Memorias de un aislamiento creativo (3)
4 de abril de 2020
Cerro Muriano; 7 de marzo de 2020
Tercer sábado de retiro en casa. No me gusta ya hablar de confinamiento. Porque no me siento encerrada ni enclaustrada. Porque no me han impuesto ningún castigo o maldición. Porque se me ha dado la oportunidad de hacer un alto en el camino. Y lo importante, por fin, se ha impuesto a lo urgente.
Hoy al mediodía, cuando sacábamos el pollo del horno, escuchábamos de lejos al presidente hacer público algo que ya era un secreto a voces: se amplía el estado de alarma hasta, por lo menos, el 25 de abril. He pensado en mi hermano, y en las ganas que tengo de abrazarlo. He pensado en mi abuela, y en las ganas que tengo de pasear con ella por el campo viendo florecer la primavera. He pensado en mi prima pequeña, y en las ganas que tengo de ver cuánto ha crecido. He pensado en mis amigos, y en las ganas que tengo de tomarme un café con ellos al sol. He pensado en mis compañeras de trabajo, y en las ganas que tengo de volver a tener una de nuestras conversaciones (no virtuales) estimulantes.
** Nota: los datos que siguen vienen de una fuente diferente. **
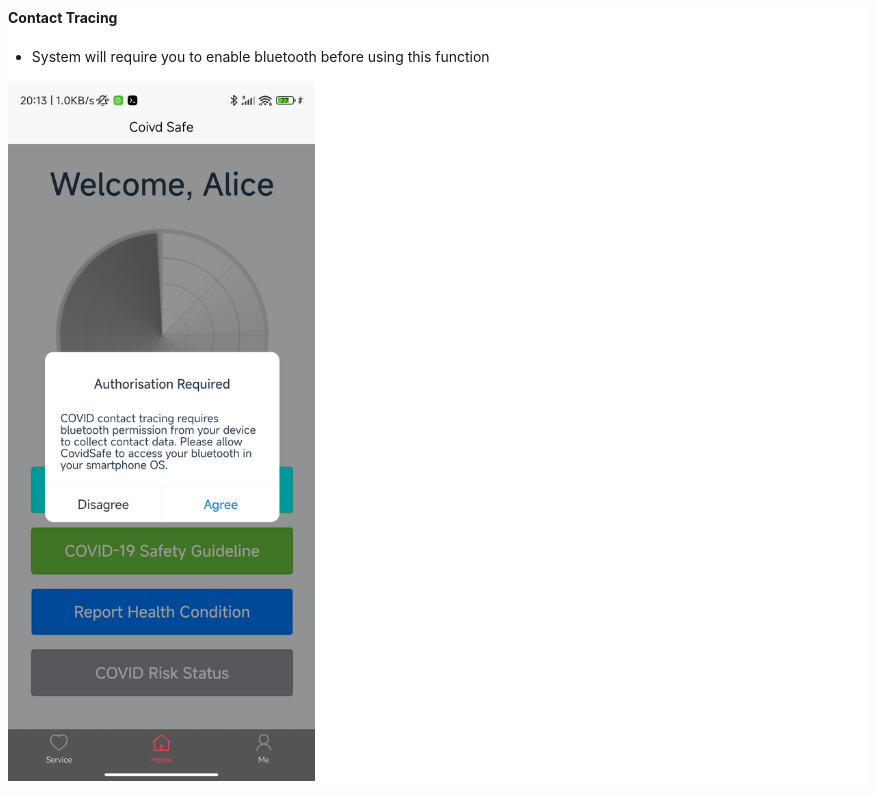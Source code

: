 #### Contact Tracing
- System will require you to enable bluetooth before using this function   
<img src="appimages/enablebluetooth.jpg" alt="enablebluetooth" width="auto" height="700"/>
Hay muchas cosas que echo de menos.
Pero también hay muchas otras que no quiero dejar de hacer cuando todo esto acabe. Pienso en mis mañanas productivas para leer y escribir la tesis. Pienso en el rato junto a mis padres preparando la comida. Pienso en esa serie que mi madre y yo hemos devorado en una semana. Pienso en las risas haciendo deporte en familia. Pienso en las charlas en la terraza apurando el sol, esperando a que sean las ocho. Pero, sobre todo, pienso en que te tengo a mi lado. Que no nos separan ni diez, ni cien, ni mil kilómetros. Pienso en que te puedo abrazar antes de dormir. Y en que lo primero que ven mis ojos al despertar eres tú.
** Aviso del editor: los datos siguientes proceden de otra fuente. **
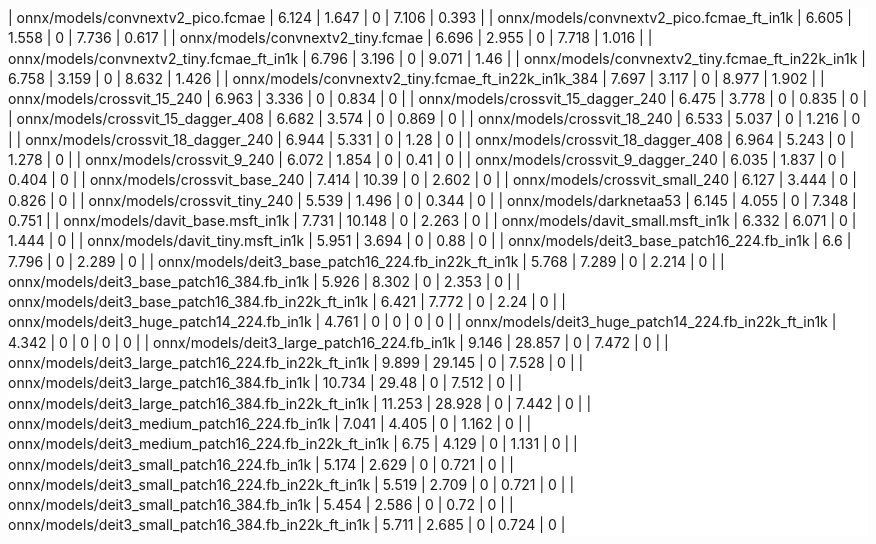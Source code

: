 | onnx/models/convnextv2_pico.fcmae                                  |       6.124 |         1.647 |        0     |          7.106 |       0.393 |
| onnx/models/convnextv2_pico.fcmae_ft_in1k                          |       6.605 |         1.558 |        0     |          7.736 |       0.617 |
| onnx/models/convnextv2_tiny.fcmae                                  |       6.696 |         2.955 |        0     |          7.718 |       1.016 |
| onnx/models/convnextv2_tiny.fcmae_ft_in1k                          |       6.796 |         3.196 |        0     |          9.071 |       1.46  |
| onnx/models/convnextv2_tiny.fcmae_ft_in22k_in1k                    |       6.758 |         3.159 |        0     |          8.632 |       1.426 |
| onnx/models/convnextv2_tiny.fcmae_ft_in22k_in1k_384                |       7.697 |         3.117 |        0     |          8.977 |       1.902 |
| onnx/models/crossvit_15_240                                        |       6.963 |         3.336 |        0     |          0.834 |       0     |
| onnx/models/crossvit_15_dagger_240                                 |       6.475 |         3.778 |        0     |          0.835 |       0     |
| onnx/models/crossvit_15_dagger_408                                 |       6.682 |         3.574 |        0     |          0.869 |       0     |
| onnx/models/crossvit_18_240                                        |       6.533 |         5.037 |        0     |          1.216 |       0     |
| onnx/models/crossvit_18_dagger_240                                 |       6.944 |         5.331 |        0     |          1.28  |       0     |
| onnx/models/crossvit_18_dagger_408                                 |       6.964 |         5.243 |        0     |          1.278 |       0     |
| onnx/models/crossvit_9_240                                         |       6.072 |         1.854 |        0     |          0.41  |       0     |
| onnx/models/crossvit_9_dagger_240                                  |       6.035 |         1.837 |        0     |          0.404 |       0     |
| onnx/models/crossvit_base_240                                      |       7.414 |        10.39  |        0     |          2.602 |       0     |
| onnx/models/crossvit_small_240                                     |       6.127 |         3.444 |        0     |          0.826 |       0     |
| onnx/models/crossvit_tiny_240                                      |       5.539 |         1.496 |        0     |          0.344 |       0     |
| onnx/models/darknetaa53                                            |       6.145 |         4.055 |        0     |          7.348 |       0.751 |
| onnx/models/davit_base.msft_in1k                                   |       7.731 |        10.148 |        0     |          2.263 |       0     |
| onnx/models/davit_small.msft_in1k                                  |       6.332 |         6.071 |        0     |          1.444 |       0     |
| onnx/models/davit_tiny.msft_in1k                                   |       5.951 |         3.694 |        0     |          0.88  |       0     |
| onnx/models/deit3_base_patch16_224.fb_in1k                         |       6.6   |         7.796 |        0     |          2.289 |       0     |
| onnx/models/deit3_base_patch16_224.fb_in22k_ft_in1k                |       5.768 |         7.289 |        0     |          2.214 |       0     |
| onnx/models/deit3_base_patch16_384.fb_in1k                         |       5.926 |         8.302 |        0     |          2.353 |       0     |
| onnx/models/deit3_base_patch16_384.fb_in22k_ft_in1k                |       6.421 |         7.772 |        0     |          2.24  |       0     |
| onnx/models/deit3_huge_patch14_224.fb_in1k                         |       4.761 |         0     |        0     |          0     |       0     |
| onnx/models/deit3_huge_patch14_224.fb_in22k_ft_in1k                |       4.342 |         0     |        0     |          0     |       0     |
| onnx/models/deit3_large_patch16_224.fb_in1k                        |       9.146 |        28.857 |        0     |          7.472 |       0     |
| onnx/models/deit3_large_patch16_224.fb_in22k_ft_in1k               |       9.899 |        29.145 |        0     |          7.528 |       0     |
| onnx/models/deit3_large_patch16_384.fb_in1k                        |      10.734 |        29.48  |        0     |          7.512 |       0     |
| onnx/models/deit3_large_patch16_384.fb_in22k_ft_in1k               |      11.253 |        28.928 |        0     |          7.442 |       0     |
| onnx/models/deit3_medium_patch16_224.fb_in1k                       |       7.041 |         4.405 |        0     |          1.162 |       0     |
| onnx/models/deit3_medium_patch16_224.fb_in22k_ft_in1k              |       6.75  |         4.129 |        0     |          1.131 |       0     |
| onnx/models/deit3_small_patch16_224.fb_in1k                        |       5.174 |         2.629 |        0     |          0.721 |       0     |
| onnx/models/deit3_small_patch16_224.fb_in22k_ft_in1k               |       5.519 |         2.709 |        0     |          0.721 |       0     |
| onnx/models/deit3_small_patch16_384.fb_in1k                        |       5.454 |         2.586 |        0     |          0.72  |       0     |
| onnx/models/deit3_small_patch16_384.fb_in22k_ft_in1k               |       5.711 |         2.685 |        0     |          0.724 |       0     |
He decidido hablar de retiro. Se acabó lo del confinamiento. Busco “retiro” en el diccionario de la RAE y me reafirmo en la decisión de cambio terminológico que he tomado. Retiro: “lugar apartado y distante del bullicio de la gente”; “recogimiento, apartamiento y abstracción”. Efectivamente, la distancia social no ha hecho sino acercarnos. Nos hemos distanciado para encontrarnos. Para encontrarnos con los demás, pero, fundamentalmente y, al menos, en mi caso, para encontrarme conmigo misma. Me he encontrado conmigo misma en las estanterías y los cajones de mi cuarto. He desempolvado recuerdos en forma de postales, de cartas escritas a mano, de fotografías arrugadas, de libros con dedicatoria. Y al redescubrirme en lo olvidado, me ha parecido haber vivido tres o cuatro vidas. Me he dado de bruces con mi deseo adolescente de querer cambiar el mundo todos los días. Y me he prometido a mí misma que no voy a traicionarme renunciando a mis utopías. Me he encontrado con lo más profundo de mi ser y he podido, incluso, hacerme la pregunta de cómo me gustaría verme dentro de cinco años. Hemos fantaseado con independizarnos pronto y hemos empezado a soñar con el que esperamos sea nuestro hogar dentro de poco.
Quizás sea el Síndrome de Estocolmo. O quizás sea más bien como dice Vetusta Morla en su canción cuarteles de invierno, “fue tan largo el duelo que, al final, casi lo confundo con mi hogar”. Pero me invade la certeza de que Ana de las Tejas Verdes, serie que he empezado a ver recientemente en Netflix, tiene toda la razón: “en mi opinión es posible disfrutar de todas las cosas si una se lo propone con firmeza”.